### TASK TO CARRY OUT
Starting at the line that contains "### Stay Updated with My Mission", transcribe every remaining line of the entries exactly, including the last one.
------------------------------------------------------------
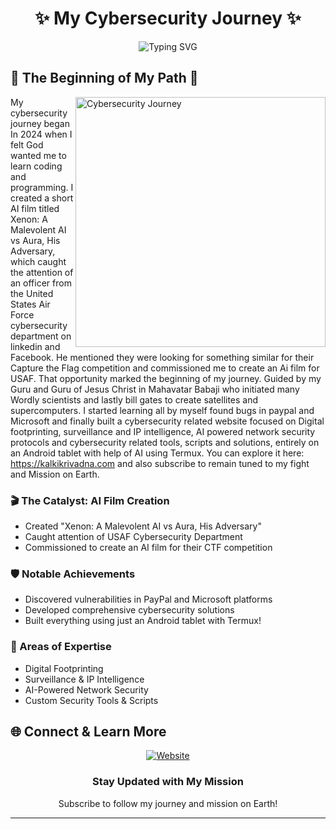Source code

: <div align="center">

# ✨ My Cybersecurity Journey ✨

![Typing SVG](https://readme-typing-svg.demolab.com?font=Fira+Code&pause=1000&color=2C96F7&center=true&vCenter=true&width=500&lines=Cybersecurity+Researcher;Bug+Hunter;AI+%26+Security+Enthusiast)

</div>

## 🌟 The Beginning of My Path 🌟

<img align="right" width="400" src="/api/placeholder/400/320" alt="Cybersecurity Journey">

My cybersecurity journey began In 2024  when I felt God wanted me to learn coding and programming. I created a short AI film titled Xenon: A Malevolent AI vs Aura, His Adversary, which caught the attention of an officer from the United States Air Force cybersecurity department on linkedin and Facebook. He mentioned they were looking for something similar for their Capture the Flag competition and commissioned me to create an Ai film for USAF. That opportunity marked the beginning of my journey. Guided by my Guru and Guru of Jesus Christ in Mahavatar Babaji who initiated many Wordly scientists and lastly bill gates to create satellites and supercomputers. I started learning all by myself found bugs in paypal and Microsoft and finally  built a cybersecurity related website focused on Digital footprinting, surveillance and IP intelligence, AI powered network security protocols and cybersecurity related tools, scripts and solutions, entirely on an Android tablet with help of AI using Termux. You can explore it here: https://kalkikrivadna.com and also subscribe to remain tuned to my fight and Mission on Earth. 

### 🎬 The Catalyst: AI Film Creation
- Created "Xenon: A Malevolent AI vs Aura, His Adversary"
- Caught attention of USAF Cybersecurity Department
- Commissioned to create an AI film for their CTF competition

### 🛡️ Notable Achievements
- Discovered vulnerabilities in PayPal and Microsoft platforms
- Developed comprehensive cybersecurity solutions
- Built everything using just an Android tablet with Termux!

### 🔧 Areas of Expertise
- Digital Footprinting
- Surveillance & IP Intelligence
- AI-Powered Network Security
- Custom Security Tools & Scripts

## 🌐 Connect & Learn More

<div align="center">

[![Website](https://img.shields.io/badge/Website-kalkikrivadna.com-blue?style=for-the-badge&logo=google-chrome)](https://kalkikrivadna.com)

### Stay Updated with My Mission 
Subscribe to follow my journey and mission on Earth!

---


</div>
------------------------------------------------------------
### TASK ANSWER
### Stay Updated with My Mission 
Subscribe to follow my journey and mission on Earth!

---


</div>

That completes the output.